Bringing precision medicine to the clinic

Substantial advances in the treatment of certain cancer types have been made in the last 10 years as the result of the development of targeted therapies, which are treatments directed at specific molecular alterations detected in these cancers. For targeted therapies to be successful, the tumours need to be characterised at the molecular level to determine if they will be sensitive to the therapy. This is particularly important because cancers vary significantly with regards to the molecular alterations they carry. So, a major challenge in the use of targeted therapies is matching therapies to tumours. Paterson and colleagues have now conducted a study to determine whether receptor tyrosine kinases are good targets for the treatment of gastro-oesophageal cancers. They used receptor tyrosine kinase arrays to identify promising candidates and then tested the efficacy of these therapies in pre-clinical model systems. They found that the MAPK (mitogen activated protein kinase) pathway was the most frequently activated pathway in gastro-oesophageal cancer and that it became more frequently activated as the tumours progressed. Most importantly, tumours with activated MAPK pathways were sensitive to inhibitors of this pathway. These results demonstrate that for molecularly heterogeneous cancers, target selection can be individualised using applications such as receptor tyrosine kinase (RTK) arrays (see page 1415).

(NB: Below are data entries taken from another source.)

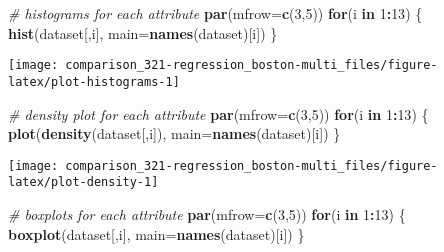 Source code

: \documentclass[]{book}
\newenvironment{Shaded}{\begin{snugshade}}{\end{snugshade}}
\newcommand{\CommentTok}[1]{\textcolor[rgb]{0.56,0.35,0.01}{\textit{#1}}}
\newcommand{\ControlFlowTok}[1]{\textcolor[rgb]{0.13,0.29,0.53}{\textbf{#1}}}
\newcommand{\DataTypeTok}[1]{\textcolor[rgb]{0.13,0.29,0.53}{#1}}
\newcommand{\DecValTok}[1]{\textcolor[rgb]{0.00,0.00,0.81}{#1}}
\newcommand{\KeywordTok}[1]{\textcolor[rgb]{0.13,0.29,0.53}{\textbf{#1}}}
\newcommand{\NormalTok}[1]{#1}
\newcommand{\OperatorTok}[1]{\textcolor[rgb]{0.81,0.36,0.00}{\textbf{#1}}}
\begin{document}
\begin{Shaded}
\begin{Highlighting}[]
\CommentTok{# histograms for each attribute}
\KeywordTok{par}\NormalTok{(}\DataTypeTok{mfrow=}\KeywordTok{c}\NormalTok{(}\DecValTok{3}\NormalTok{,}\DecValTok{5}\NormalTok{))}
\ControlFlowTok{for}\NormalTok{(i }\ControlFlowTok{in} \DecValTok{1}\OperatorTok{:}\DecValTok{13}\NormalTok{) \{}
    \KeywordTok{hist}\NormalTok{(dataset[,i], }\DataTypeTok{main=}\KeywordTok{names}\NormalTok{(dataset)[i])}
\NormalTok{\}}
\end{Highlighting}
\end{Shaded}

\begin{center}\texttt{[image: comparison\_321-regression\_boston-multi\_files/figure-latex/plot-histograms-1]} \end{center}

\begin{Shaded}
\begin{Highlighting}[]
\CommentTok{# density plot for each attribute}
\KeywordTok{par}\NormalTok{(}\DataTypeTok{mfrow=}\KeywordTok{c}\NormalTok{(}\DecValTok{3}\NormalTok{,}\DecValTok{5}\NormalTok{))}
\ControlFlowTok{for}\NormalTok{(i }\ControlFlowTok{in} \DecValTok{1}\OperatorTok{:}\DecValTok{13}\NormalTok{) \{}
\KeywordTok{plot}\NormalTok{(}\KeywordTok{density}\NormalTok{(dataset[,i]), }\DataTypeTok{main=}\KeywordTok{names}\NormalTok{(dataset)[i])}
\NormalTok{\}}
\end{Highlighting}
\end{Shaded}

\begin{center}\texttt{[image: comparison\_321-regression\_boston-multi\_files/figure-latex/plot-density-1]} \end{center}

\begin{Shaded}
\begin{Highlighting}[]
\CommentTok{# boxplots for each attribute}
\KeywordTok{par}\NormalTok{(}\DataTypeTok{mfrow=}\KeywordTok{c}\NormalTok{(}\DecValTok{3}\NormalTok{,}\DecValTok{5}\NormalTok{))}
\ControlFlowTok{for}\NormalTok{(i }\ControlFlowTok{in} \DecValTok{1}\OperatorTok{:}\DecValTok{13}\NormalTok{) \{}
\KeywordTok{boxplot}\NormalTok{(dataset[,i], }\DataTypeTok{main=}\KeywordTok{names}\NormalTok{(dataset)[i])}
\NormalTok{\}}
\end{Highlighting}
\end{Shaded}
\end{document}
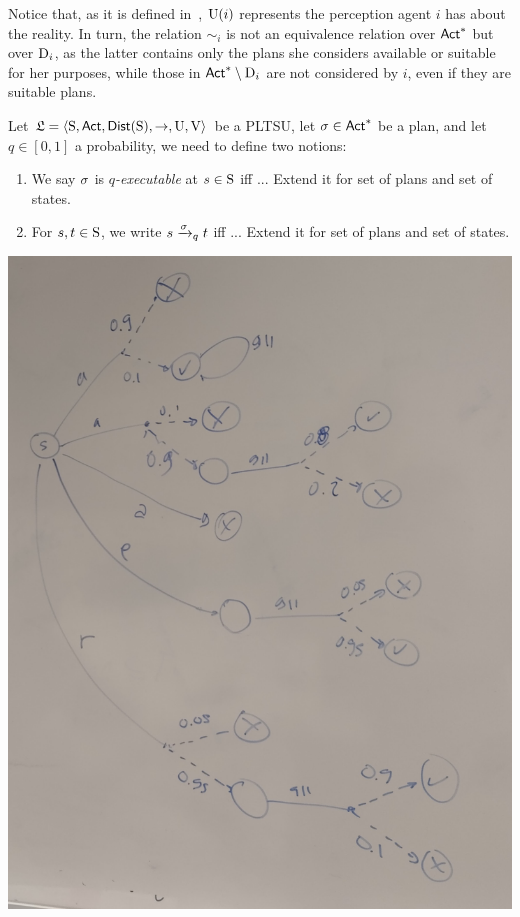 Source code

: Notice that, as it is defined in~\cite{AFSVQ21,AFSVQ23}, $\Unc(i)$ represents the perception agent $i$ has about the reality. In turn, the relation $\sim_i$ is not an equivalence relation over $\ACT^*$ but over $\DS{i}$, as the latter contains only the plans she considers available or suitable for her purposes, while those in $\ACT^*\setminus\DS{i}$ are not considered by $i$, even if they are suitable plans. 

\begin{definition} \label{def:executability} 
    Let  $\model=\tup{\S,\ACT,\dist(\S),\ra,\Unc,\V}$ be a PLTSU, let $\plan\in\ACT^*$ be a plan, and let $q\in[0,1]$ a probability, we need to define two notions:
    \begin{enumerate}
        \item We say $\plan$ is \emph{$q$-executable} at $s\in\S$ iff ...  Extend it for set of plans and set of states.
        \item For $s,t\in\S$, we write $s \reach{\plan}_q t$ iff ... Extend it for set of plans and set of states.
    \end{enumerate}
\end{definition}

\begin{center}
\includegraphics[scale=0.1]{PLTS.jpg}
\end{center}


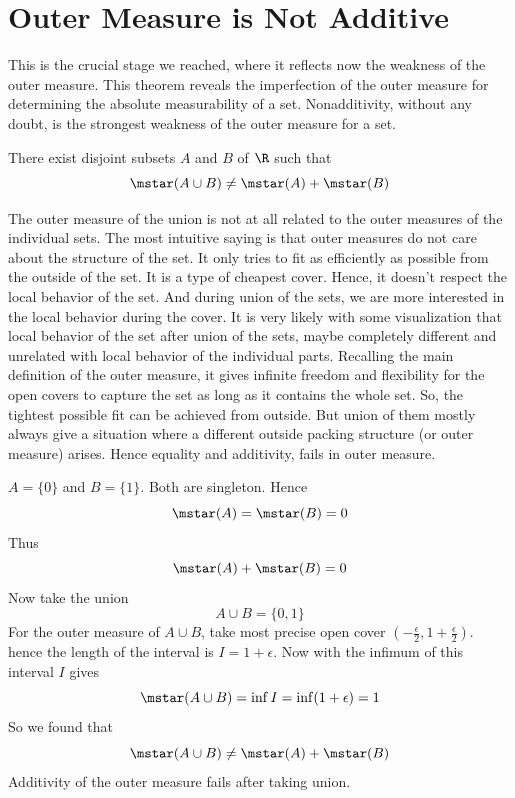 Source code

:  \section{Outer Measure is Not Additive}
    This is the crucial stage we reached, where it reflects now the weakness of the outer measure. This theorem reveals the imperfection of the outer measure for determining the absolute measurability of a set. Nonadditivity, without any doubt, is the strongest weakness of the outer measure for a set. 
    \begin{theorem}
        There exist disjoint subsets $A$ and $B$ of $\R$ such that
    \[
    \mstar(A\cup B) \neq \mstar(A) + \mstar(B)
    \]
    \end{theorem}
    \begin{concept}
        The outer measure of the union is not at all related to the outer measures of the individual sets. The most intuitive saying is that outer measures do not care about the structure of the set. It only tries to fit as efficiently as possible from the outside of the set. It is a type of cheapest cover. Hence, it doesn't respect the local behavior of the set. And during union of the sets, we are more interested in the local behavior during the cover. It is very likely with some visualization that local behavior of the set after union of the sets, maybe completely different and unrelated with local behavior of the individual parts. Recalling the main definition of the outer measure, it gives infinite freedom and flexibility for the open covers to capture the set as long as it contains the whole set. So, the tightest possible fit can be achieved from outside. But union of them mostly always give a situation where a different outside packing structure (or outer measure) arises. Hence equality and additivity, fails in outer measure. 
    \end{concept}
    \begin{example}
        $A=\{0\}$ and $B=\{1\}$. Both are singleton. Hence 
        \[
        \mstar(A) = \mstar(B) = 0
        \]
        Thus
        \[
        \mstar(A) + \mstar(B) = 0
        \]
        Now take the union
        \[
        A \cup B = \{0, 1\}
        \]
        For the outer measure of $A \cup B$, take most precise open cover $(-\frac{\epsilon}{2}, 1+\frac{\epsilon}{2})$. hence the length of the interval is $I =1+ \epsilon$. Now with the infimum of this interval $I$ gives
        \[
        \mstar(A\cup B) = \inf I =\inf (1+\epsilon)=1
        \]
        So we found that
        \[
        \mstar(A \cup B) \neq \mstar(A) + \mstar(B)
        \]
        Additivity of the outer measure fails after taking union. 
    \end{example} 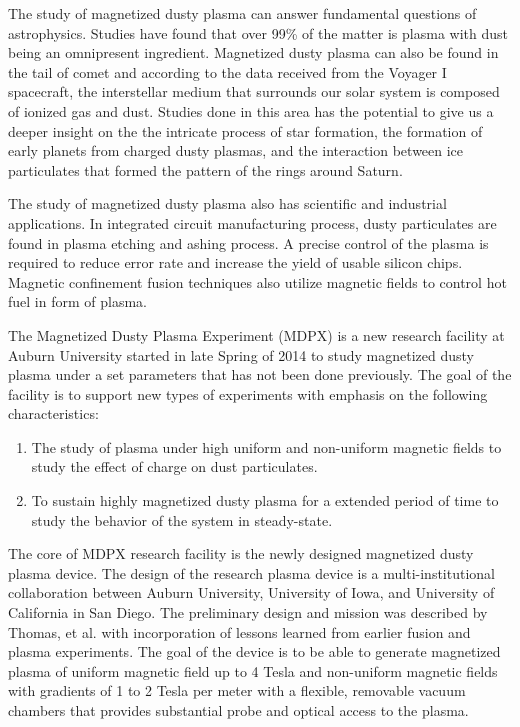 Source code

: The study of magnetized dusty plasma can answer fundamental questions of astrophysics. Studies have found that over 99\% of the matter is plasma with dust being an omnipresent ingredient\cite{shukla2010introduction}. Magnetized dusty plasma can also be found in the tail of comet\cite{niedner1978interplanetary} and according to the data received from the Voyager I spacecraft, the interstellar medium that surrounds our solar system is composed of ionized gas and dust\cite{website:Weiss2013voyager, website:Cook2013voyager, burke1983gas}. Studies done in this area has the potential to give us a deeper insight on the the intricate process of star formation\cite{mestel1956star}, the formation of early planets from charged dusty plasmas, and the interaction between ice particulates that formed the pattern of the rings around Saturn\cite{gurnett1983micron, goertz1983model}.

The study of magnetized dusty plasma also has scientific and industrial applications. In integrated circuit manufacturing process, dusty particulates are found in plasma etching and ashing process. A precise control of the plasma is required to reduce error rate and increase the yield of usable silicon chips. Magnetic confinement fusion techniques also utilize magnetic fields to control hot fuel in form of plasma.

The Magnetized Dusty Plasma Experiment (MDPX) is a new research facility at Auburn University started in late Spring of 2014 to study magnetized dusty plasma under a set parameters that has not been done previously. The goal of the facility is to support new types of experiments with emphasis on the following characteristics:

\begin{enumerate}
\item The study of plasma under high uniform and non-uniform magnetic fields to study the effect of charge on dust particulates.
\item To sustain highly magnetized dusty plasma for a extended period of time to study the behavior of the system in steady-state.
\end{enumerate}

The core of MDPX research facility is the newly designed magnetized dusty plasma device. The design of the research plasma device is a multi-institutional collaboration between Auburn University, University of Iowa, and University of California in San Diego. The preliminary design and mission was described by Thomas, et al. with incorporation of lessons learned from earlier fusion and plasma experiments. The goal of the device is to be able to generate magnetized plasma of uniform magnetic field up to 4 Tesla and non-uniform magnetic fields with gradients of 1 to 2 Tesla per meter with a flexible, removable vacuum chambers that provides substantial probe and optical access to the plasma\cite{PLA:9579370}.

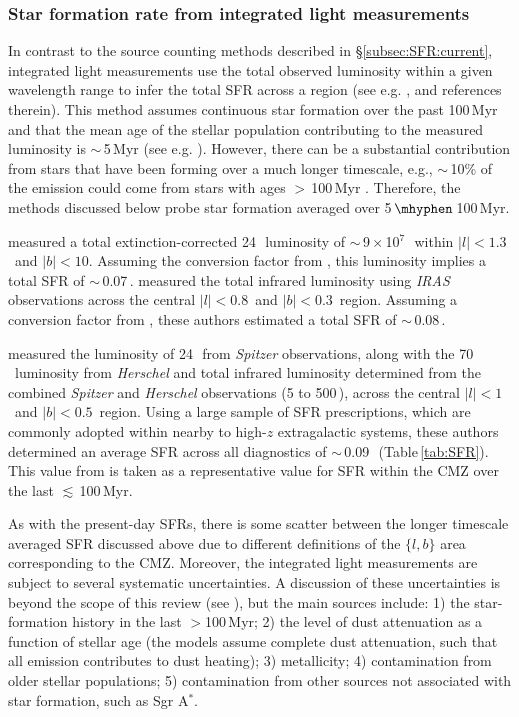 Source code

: \subsubsection{Star formation rate from integrated light measurements}
\label{subsec:SFR:past}

In contrast to the source counting methods described in \S\ref{subsec:SFR:current}, integrated light measurements use the total observed luminosity within a given wavelength range to infer the total SFR across a region (see e.g. \citealp{Kennicutt2012}, and references therein).
This method assumes continuous star formation over the past 100\,Myr and that the mean age of the stellar population contributing to the measured luminosity is $\sim$\,5\,Myr (see e.g. \citealp{Kennicutt1998}). 
However, there can be a substantial contribution from stars that have been forming over a much longer timescale, e.g., $\sim$\,10\% of the emission could come from stars with ages $>$\,100\,Myr \citep{Kennicutt2012}.
Therefore, the methods discussed below probe star formation averaged over 5\,$\mhyphen$\,100\,Myr. 

\citet{Yusef-Zadeh2009} measured a total extinction-corrected 24\,\micron\ luminosity of $\sim$\,9\,$\times$\,10$^{7}$\,\lsun\ within $|l|<1.3$\degree\ and $|b|<10$\arcmin. Assuming the conversion factor from \citet{Rieke2009}, this luminosity implies a total SFR of $\sim$\,0.07\,\msunyr. \citet{Crocker2011a} measured the total infrared luminosity using {\em IRAS} observations across the central $|l|<0.8$\degree\ and $|b|<0.3$\degree\ region. Assuming a conversion factor from \citet{Kennicutt1998}, these authors estimated a total SFR of $\sim$\,0.08\,\msunyr. 

\citet{Barnes2017} measured the luminosity of 24\,\micron\ from {\it Spitzer} observations, along with the 70\,\micron\ luminosity from {\it Herschel} and total infrared luminosity determined from the combined {\it Spitzer} and {\it Herschel} observations (5 to 500\,\micron), across the central $|l|<1$\degree\ and $|b|<0.5$\degree\ region. 
Using a large sample of SFR prescriptions, which are commonly adopted within nearby to high-$z$ extragalactic systems, these authors determined an average SFR across all diagnostics of $\sim$\,0.09\,\msunyr \ (Table\,\ref{tab:SFR}). 
This value from \citet{Barnes2017} is taken as a representative value for SFR within the CMZ over the last $\lesssim$\,100\,Myr. 

As with the present-day SFRs, there is some scatter between the longer timescale averaged SFR discussed above due to different definitions of the $\{l,b\}$ area corresponding to the CMZ. Moreover, the integrated light measurements are subject to several systematic uncertainties. A discussion of these uncertainties is beyond the scope of this review (see \citealp{Kennicutt2012}), but the main sources include: 1) the star-formation history in the last $>$100\,Myr; 2) the level of dust attenuation as a function of stellar age (the models assume complete dust attenuation, such that all emission contributes to dust heating); 3) metallicity; 4) contamination from older stellar populations; 5) contamination from other sources not associated with star formation, such as Sgr A$^*$. 

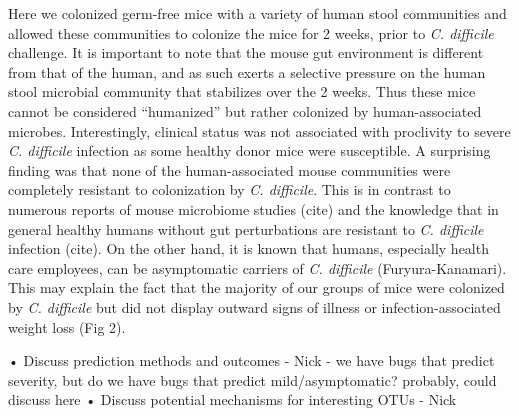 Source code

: \documentclass[11pt,]{article}
\begin{document}
Here we colonized germ-free mice with a variety of human stool
communities and allowed these communities to colonize the mice for 2
weeks, prior to \emph{C. difficile} challenge. It is important to note
that the mouse gut environment is different from that of the human, and
as such exerts a selective pressure on the human stool microbial
community that stabilizes over the 2 weeks. Thus these mice cannot be
considered ``humanized'' but rather colonized by human-associated
microbes. Interestingly, clinical status was not associated with
proclivity to severe \emph{C. difficile} infection as some healthy donor
mice were susceptible. A surprising finding was that none of the
human-associated mouse communities were completely resistant to
colonization by \emph{C. difficile}. This is in contrast to numerous
reports of mouse microbiome studies (cite) and the knowledge that in
general healthy humans without gut perturbations are resistant to
\emph{C. difficile} infection (cite). On the other hand, it is known
that humans, especially health care employees, can be asymptomatic
carriers of \emph{C. difficile} (Furyura-Kanamari). This may explain the
fact that the majority of our groups of mice were colonized by \emph{C.
difficile} but did not display outward signs of illness or
infection-associated weight loss (Fig 2).

• Discuss prediction methods and outcomes - Nick - we have bugs that
predict severity, but do we have bugs that predict mild/asymptomatic?
probably, could discuss here • Discuss potential mechanisms for
interesting OTUs - Nick
\end{document}

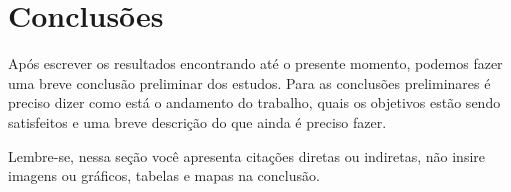 \chapter{Conclusões} \label{cap:06}

Após escrever os resultados encontrando até o presente momento, podemos fazer uma breve conclusão preliminar dos estudos. Para as conclusões preliminares é preciso dizer como está o andamento do trabalho, quais os objetivos estão sendo satisfeitos e uma breve descrição do que ainda é preciso fazer.

Lembre-se, nessa seção você apresenta citações diretas ou indiretas, não insire imagens ou gráficos, tabelas e mapas na conclusão. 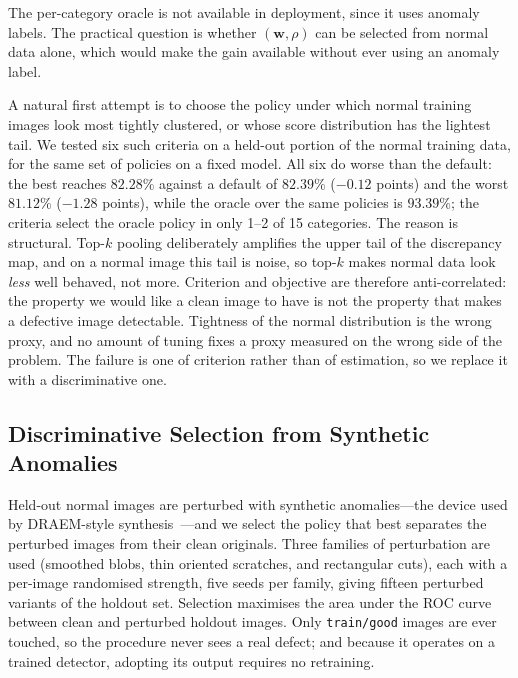 The per-category oracle is not available in deployment, since it uses anomaly
labels. The practical question is whether $(\mathbf{w},\rho)$ can be selected
from normal data alone, which would make the gain available without ever using an anomaly label.

A natural first attempt is to choose the policy under which normal training images
look most tightly clustered, or whose score distribution has the lightest tail. We
tested six such criteria on a held-out portion of the normal training data, for the
same set of policies on a fixed model. All six do worse than the default: the best
reaches $82.28\%$ against a default of $82.39\%$ ($-0.12$ points) and the worst
$81.12\%$ ($-1.28$ points), while the oracle over the same policies is $93.39\%$;
the criteria select the oracle policy in only 1--2 of 15 categories. The reason is
structural. Top-$k$ pooling deliberately amplifies the upper tail of the
discrepancy map, and on a normal image this tail is noise, so top-$k$ makes normal
data look \emph{less} well behaved, not more. Criterion and objective are therefore
anti-correlated: the property we would like a clean image to have is not the
property that makes a defective image detectable. Tightness of the normal
distribution is the wrong proxy, and no amount of tuning fixes a proxy measured on
the wrong side of the problem. The failure is one of criterion rather than of
estimation, so we replace it with a discriminative one.

\subsection{Discriminative Selection from Synthetic Anomalies}
\label{subsec:pseudo_results}

Held-out normal images are perturbed with synthetic anomalies---the device used
by DRAEM-style synthesis~\cite{zavrtanik2021draem}---and we select the policy
that best separates the perturbed images from their clean originals. Three
families of perturbation are used (smoothed blobs, thin oriented scratches, and
rectangular cuts), each with a per-image randomised strength, five seeds per
family, giving fifteen perturbed variants of the holdout set. Selection maximises
the area under the ROC curve between clean and perturbed holdout images. Only
\texttt{train/good} images are ever touched, so the procedure never sees a real
defect; and because it operates on a trained detector, adopting its output
requires no retraining.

Immune phenotypes of irritable bowel syndrome

Irritable bowel syndrome (IBS) patient subgroups have altered immune profiles but this immune activation has been controversial, with numerous contrasting reports. In this issue of Gut, Hughes et al studied the circulating immune profile in subclasses of IBS patients and how altered immune function specifically interacts with sensory pathways to give rise to symptoms of pain. Peripheral blood mononuclear cell (PBMC) supernatants from 20 diarrhoea predominant IBS (D-IBS) patients, 15 constipation predominant IBS (C-IBS) patients and 36 healthy subjects were applied to mouse colonic sensory nerves and the effects on mechanosensitivity were assessed. The authors found that the proinflammatory cytokines TNF-α, IL-1β and IL-6 were increased in PBMC supernatants from D-IBS patients, their receptors were expressed on colonic afferent endings, they sensitised colonic afferents to mechanical stimuli and they correlated with symptoms of pain (see figure 1). These findings suggest that distinct patterns of immune dysfunction and interaction with sensory pathways occur in different IBS patient groups through different intracellular pathways. The results indicate IBS patient subgroups would potentially benefit from selective targeting of the immune system (see page 1456).

Figure 1

TNF-α is the primary mediator of colonic afferent mechanical hypersensitivity caused by immune products from diarrhoea predominant IBS (D-IBS) patients. Incubation of D-IBS PBMC supernatants with infliximab (1.5 mM) substantially reduced their ability to induce colonic afferent mechanical sensitisation (N=4, n=6) compared with D-IBS supernatants alone (N=5, n=6); however, a residual hypersensitive effect remains. All data expressed as Mean±SEM. *p<0.05, **p<0.01.

The epidemic of gastro-oesophageal cancer

Over the last 20–30 years there has been a dramatic rise in the incidence of oesophageal cancer in western countries but the cause of this increase remains unclear. In this issue of Gut, Edgren et al carefully characterised the incident cases of oesophageal adenocarcinoma from population-based cancer registries in Australia, Europe, North America, and Asia. They found a consistent dramatic increase in incidence with an observed or estimated start in the rise in incidence between 1960 and 1990. Notably, the start time varied significantly between countries. Furthermore, the average annual increase ranged from 3.5% in Scotland to 8.1% in Hawaii. Their results suggest that the epidemic appears to be caused by some exposure that was first introduced around 1950 and should inform future studies that seek to determine the factors responsible for the increased incidence of oesophageal cancer (see page 1406).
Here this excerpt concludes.